Невыспавшийся дознаватель клевал носом. С преступницей работал подмастерье палача — угрявый, бледный юноша с морщинистым личиком. Мэтру предстояло потрудиться завтра вечером.
Главный обвинитель вошел первым, советник Шпигел нехотя — за ним. Ему было скучно.
Обнаженное, вытянутое тело Зонары слегка раскачивалось, подвешенное на дыбе. Она была в сознании и время от времени вскрикивала.

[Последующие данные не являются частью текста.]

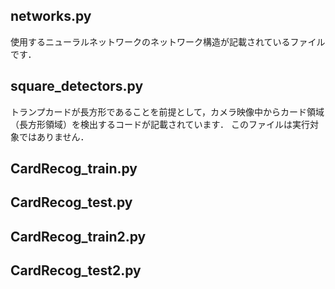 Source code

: ## networks.py

使用するニューラルネットワークのネットワーク構造が記載されているファイルです．

## square_detectors.py

トランプカードが長方形であることを前提として，カメラ映像中からカード領域（長方形領域）を検出するコードが記載されています．
このファイルは実行対象ではありません．

## CardRecog_train.py

## CardRecog_test.py

## CardRecog_train2.py

## CardRecog_test2.py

Вывернутые суставы рук не причиняли ей страданий, но пламя, которого она касалась босыми подошвами, заставляло пытаемую судорожно дергаться.
— Упорствуешь? — мягко спросил Маркус. — Зачем?
— Скажи палачу, что он болван, — прошипела Зонара. — Чересчур высоко поднял жаровню. Пятки слишком быстро обуглятся и перестанут чувствовать боль.
Палач смутился и взялся опускать жаровню обжегся, выругался шепотом и устало посмотрел на Маркуса.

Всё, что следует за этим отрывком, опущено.